WHAT IS NEEDED
Pick out the lines below with "xixi" and list them.

[Extracted records]

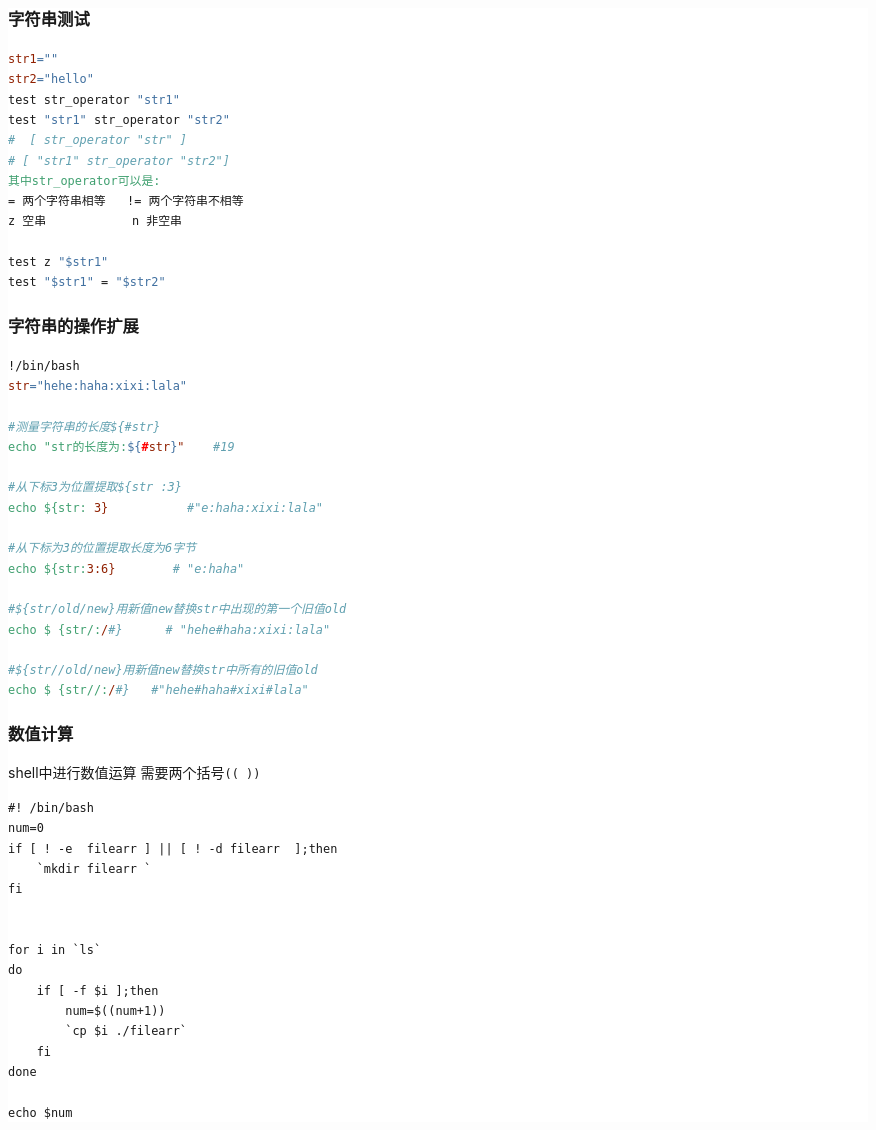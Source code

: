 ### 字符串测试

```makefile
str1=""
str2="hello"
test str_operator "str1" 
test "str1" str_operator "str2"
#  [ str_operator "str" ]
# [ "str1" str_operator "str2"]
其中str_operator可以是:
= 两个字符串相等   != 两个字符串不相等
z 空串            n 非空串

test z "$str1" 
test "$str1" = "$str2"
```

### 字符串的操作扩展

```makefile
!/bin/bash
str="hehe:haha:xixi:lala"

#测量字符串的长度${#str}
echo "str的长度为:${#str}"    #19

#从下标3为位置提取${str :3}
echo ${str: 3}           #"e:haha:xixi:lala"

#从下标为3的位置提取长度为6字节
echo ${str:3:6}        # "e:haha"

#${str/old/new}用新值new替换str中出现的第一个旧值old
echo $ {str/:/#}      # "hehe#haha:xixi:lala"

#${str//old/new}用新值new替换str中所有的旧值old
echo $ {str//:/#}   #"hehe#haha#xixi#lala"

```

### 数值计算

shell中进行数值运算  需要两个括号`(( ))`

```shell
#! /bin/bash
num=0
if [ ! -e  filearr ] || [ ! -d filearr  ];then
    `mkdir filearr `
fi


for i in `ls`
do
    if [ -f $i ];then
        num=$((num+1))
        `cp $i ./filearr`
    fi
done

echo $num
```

* * *

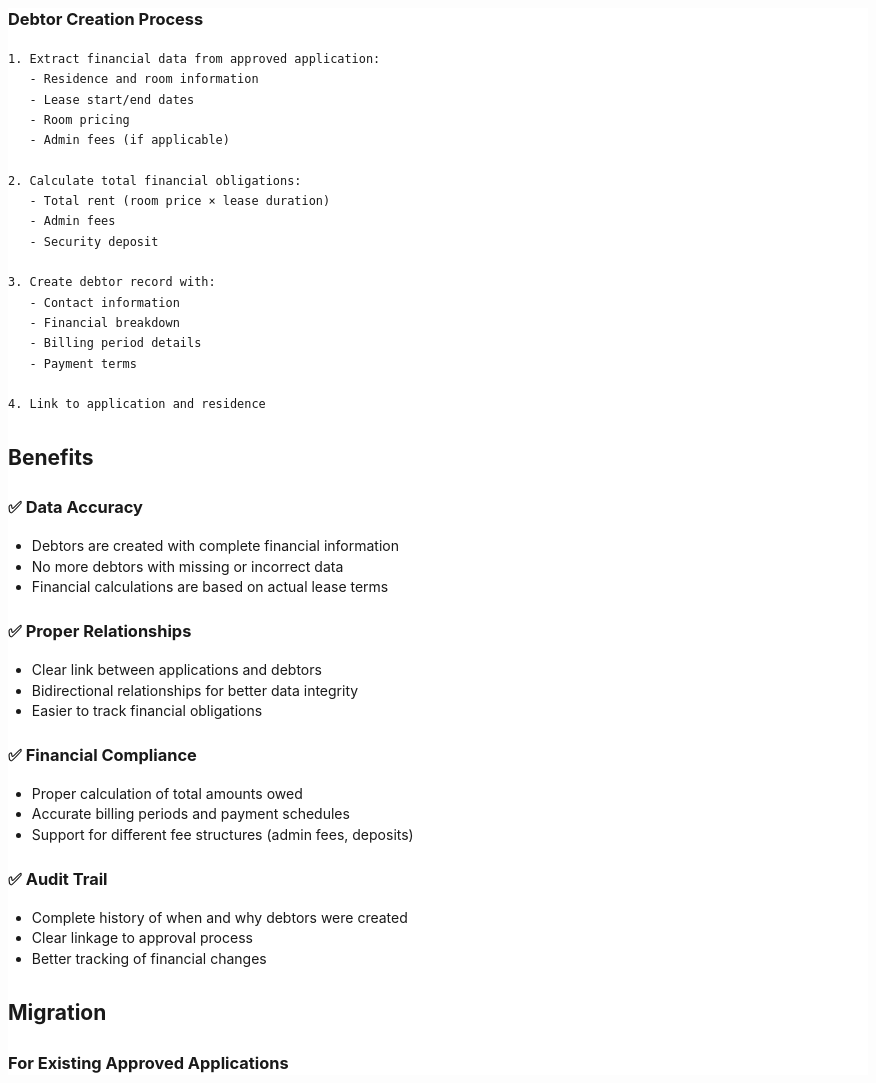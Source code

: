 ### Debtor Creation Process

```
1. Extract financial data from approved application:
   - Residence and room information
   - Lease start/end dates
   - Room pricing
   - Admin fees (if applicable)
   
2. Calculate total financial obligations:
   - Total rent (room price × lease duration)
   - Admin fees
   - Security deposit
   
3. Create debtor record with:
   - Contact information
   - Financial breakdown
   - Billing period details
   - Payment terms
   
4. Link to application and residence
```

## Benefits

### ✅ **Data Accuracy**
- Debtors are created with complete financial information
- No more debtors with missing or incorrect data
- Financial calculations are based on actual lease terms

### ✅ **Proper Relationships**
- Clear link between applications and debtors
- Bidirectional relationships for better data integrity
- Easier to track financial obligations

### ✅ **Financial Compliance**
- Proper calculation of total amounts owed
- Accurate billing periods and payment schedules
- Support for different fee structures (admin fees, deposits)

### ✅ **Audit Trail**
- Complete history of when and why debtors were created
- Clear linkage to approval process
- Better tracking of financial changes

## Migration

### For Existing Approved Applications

THE ANSWER
str="hehe:haha:xixi:lala"
echo ${str: 3}           #"e:haha:xixi:lala"
echo $ {str/:/#}      # "hehe#haha:xixi:lala"
echo $ {str//:/#}   #"hehe#haha#xixi#lala"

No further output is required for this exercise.